**ASSIGNED TASK**
When a line of the entries below contains "changes", it counts once; state how many such lines there are and nothing else.

**RECORDS FOR PROCESSING**
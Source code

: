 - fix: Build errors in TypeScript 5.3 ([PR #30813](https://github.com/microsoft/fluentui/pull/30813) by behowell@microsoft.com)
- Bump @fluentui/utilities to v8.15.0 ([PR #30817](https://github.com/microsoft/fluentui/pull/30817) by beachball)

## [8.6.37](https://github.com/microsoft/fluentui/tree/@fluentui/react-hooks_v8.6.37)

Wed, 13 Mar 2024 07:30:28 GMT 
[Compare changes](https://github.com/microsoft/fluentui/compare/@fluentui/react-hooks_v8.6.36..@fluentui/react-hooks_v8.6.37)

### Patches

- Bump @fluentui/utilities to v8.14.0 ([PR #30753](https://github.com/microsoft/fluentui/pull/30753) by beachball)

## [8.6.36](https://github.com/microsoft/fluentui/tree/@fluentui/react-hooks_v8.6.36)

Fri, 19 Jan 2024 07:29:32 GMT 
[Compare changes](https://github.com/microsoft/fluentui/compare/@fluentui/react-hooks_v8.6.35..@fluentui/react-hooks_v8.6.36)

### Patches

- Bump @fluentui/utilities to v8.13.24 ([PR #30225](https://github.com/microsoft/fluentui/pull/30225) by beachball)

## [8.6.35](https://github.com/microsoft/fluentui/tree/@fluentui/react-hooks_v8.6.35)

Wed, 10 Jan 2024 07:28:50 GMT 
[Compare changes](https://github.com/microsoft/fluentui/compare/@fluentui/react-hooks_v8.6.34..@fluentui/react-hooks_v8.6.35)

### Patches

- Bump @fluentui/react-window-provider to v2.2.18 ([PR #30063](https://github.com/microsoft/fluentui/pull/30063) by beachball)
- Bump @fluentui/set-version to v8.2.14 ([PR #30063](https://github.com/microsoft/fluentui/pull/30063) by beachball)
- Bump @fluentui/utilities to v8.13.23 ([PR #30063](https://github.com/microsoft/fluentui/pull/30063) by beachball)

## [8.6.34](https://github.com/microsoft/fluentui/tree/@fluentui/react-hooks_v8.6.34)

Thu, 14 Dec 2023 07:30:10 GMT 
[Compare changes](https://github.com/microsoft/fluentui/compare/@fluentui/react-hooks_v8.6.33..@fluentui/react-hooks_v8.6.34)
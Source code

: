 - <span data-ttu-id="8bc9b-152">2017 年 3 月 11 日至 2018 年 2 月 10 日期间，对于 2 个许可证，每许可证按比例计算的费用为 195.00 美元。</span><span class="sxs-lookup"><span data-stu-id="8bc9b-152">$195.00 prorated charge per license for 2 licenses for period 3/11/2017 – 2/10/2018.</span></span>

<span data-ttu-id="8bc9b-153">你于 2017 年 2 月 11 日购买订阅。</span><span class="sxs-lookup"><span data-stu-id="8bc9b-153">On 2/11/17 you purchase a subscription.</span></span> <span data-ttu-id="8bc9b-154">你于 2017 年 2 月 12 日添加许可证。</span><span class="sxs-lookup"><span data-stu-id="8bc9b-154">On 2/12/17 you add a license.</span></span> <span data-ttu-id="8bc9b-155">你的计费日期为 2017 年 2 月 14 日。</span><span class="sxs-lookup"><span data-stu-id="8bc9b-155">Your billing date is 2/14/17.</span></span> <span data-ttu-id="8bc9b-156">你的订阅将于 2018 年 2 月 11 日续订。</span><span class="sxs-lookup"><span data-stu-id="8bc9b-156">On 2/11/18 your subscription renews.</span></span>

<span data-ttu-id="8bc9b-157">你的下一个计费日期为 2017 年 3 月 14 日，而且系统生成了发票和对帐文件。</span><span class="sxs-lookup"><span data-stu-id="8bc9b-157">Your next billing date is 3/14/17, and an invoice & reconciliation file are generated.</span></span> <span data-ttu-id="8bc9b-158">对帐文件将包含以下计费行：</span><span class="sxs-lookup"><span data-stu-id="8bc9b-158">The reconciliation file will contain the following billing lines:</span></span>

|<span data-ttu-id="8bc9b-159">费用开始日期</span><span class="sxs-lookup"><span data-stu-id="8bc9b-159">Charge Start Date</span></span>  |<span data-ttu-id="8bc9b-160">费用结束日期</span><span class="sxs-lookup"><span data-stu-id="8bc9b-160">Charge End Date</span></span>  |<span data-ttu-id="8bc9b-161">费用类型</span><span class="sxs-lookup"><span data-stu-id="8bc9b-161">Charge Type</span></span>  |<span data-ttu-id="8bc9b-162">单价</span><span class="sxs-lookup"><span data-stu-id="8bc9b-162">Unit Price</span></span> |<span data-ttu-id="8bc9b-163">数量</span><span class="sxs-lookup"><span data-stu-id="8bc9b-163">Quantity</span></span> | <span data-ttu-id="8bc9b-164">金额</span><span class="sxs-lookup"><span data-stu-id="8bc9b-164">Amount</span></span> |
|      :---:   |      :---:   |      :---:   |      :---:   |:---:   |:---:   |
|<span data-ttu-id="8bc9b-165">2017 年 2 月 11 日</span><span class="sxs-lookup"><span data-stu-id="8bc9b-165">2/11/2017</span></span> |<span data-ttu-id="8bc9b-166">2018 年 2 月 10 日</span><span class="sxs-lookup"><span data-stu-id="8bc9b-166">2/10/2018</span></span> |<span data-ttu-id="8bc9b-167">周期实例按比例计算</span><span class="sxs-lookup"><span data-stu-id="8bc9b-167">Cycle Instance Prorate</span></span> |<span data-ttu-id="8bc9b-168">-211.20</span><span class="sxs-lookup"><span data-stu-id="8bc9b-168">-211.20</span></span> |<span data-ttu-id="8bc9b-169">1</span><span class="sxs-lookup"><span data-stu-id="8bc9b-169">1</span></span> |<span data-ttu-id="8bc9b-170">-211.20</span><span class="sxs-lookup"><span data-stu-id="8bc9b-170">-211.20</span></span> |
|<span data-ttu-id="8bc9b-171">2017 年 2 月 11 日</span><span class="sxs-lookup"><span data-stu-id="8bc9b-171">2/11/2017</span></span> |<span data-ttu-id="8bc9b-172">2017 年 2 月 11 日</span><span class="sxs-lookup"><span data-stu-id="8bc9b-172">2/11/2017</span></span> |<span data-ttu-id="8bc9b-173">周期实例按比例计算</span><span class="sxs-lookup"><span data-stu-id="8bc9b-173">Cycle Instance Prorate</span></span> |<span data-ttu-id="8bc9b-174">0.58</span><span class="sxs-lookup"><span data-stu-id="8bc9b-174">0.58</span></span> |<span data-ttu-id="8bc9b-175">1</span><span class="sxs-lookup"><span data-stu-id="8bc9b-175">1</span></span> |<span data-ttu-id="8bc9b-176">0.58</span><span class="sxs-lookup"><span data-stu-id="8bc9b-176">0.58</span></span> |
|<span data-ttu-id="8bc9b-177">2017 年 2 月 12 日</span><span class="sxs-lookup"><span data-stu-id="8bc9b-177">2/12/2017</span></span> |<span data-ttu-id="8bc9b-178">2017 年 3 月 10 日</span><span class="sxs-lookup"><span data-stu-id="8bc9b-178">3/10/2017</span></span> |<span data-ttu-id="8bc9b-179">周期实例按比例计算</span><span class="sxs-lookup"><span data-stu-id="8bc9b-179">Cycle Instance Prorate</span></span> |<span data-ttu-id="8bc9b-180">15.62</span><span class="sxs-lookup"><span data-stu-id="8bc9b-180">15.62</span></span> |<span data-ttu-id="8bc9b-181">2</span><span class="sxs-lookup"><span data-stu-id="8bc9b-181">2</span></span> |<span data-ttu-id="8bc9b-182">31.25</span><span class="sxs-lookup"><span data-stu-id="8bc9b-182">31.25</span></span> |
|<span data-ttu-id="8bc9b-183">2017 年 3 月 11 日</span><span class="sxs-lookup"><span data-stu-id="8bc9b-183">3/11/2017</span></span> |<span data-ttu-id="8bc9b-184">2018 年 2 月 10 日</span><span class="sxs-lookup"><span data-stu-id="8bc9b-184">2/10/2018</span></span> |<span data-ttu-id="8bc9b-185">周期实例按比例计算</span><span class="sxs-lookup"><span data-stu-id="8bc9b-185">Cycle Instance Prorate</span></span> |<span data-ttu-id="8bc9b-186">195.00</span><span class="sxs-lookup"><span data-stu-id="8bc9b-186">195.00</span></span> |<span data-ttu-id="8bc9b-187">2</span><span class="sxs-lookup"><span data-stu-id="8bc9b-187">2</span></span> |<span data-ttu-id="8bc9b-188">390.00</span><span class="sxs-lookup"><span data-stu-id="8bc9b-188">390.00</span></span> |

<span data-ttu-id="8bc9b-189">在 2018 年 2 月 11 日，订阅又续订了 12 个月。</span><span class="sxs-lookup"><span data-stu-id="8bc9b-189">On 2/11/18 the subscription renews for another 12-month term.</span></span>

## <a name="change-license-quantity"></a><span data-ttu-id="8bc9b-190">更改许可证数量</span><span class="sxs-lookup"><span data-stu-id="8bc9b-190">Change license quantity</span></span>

**EXERCISE RESULT**
4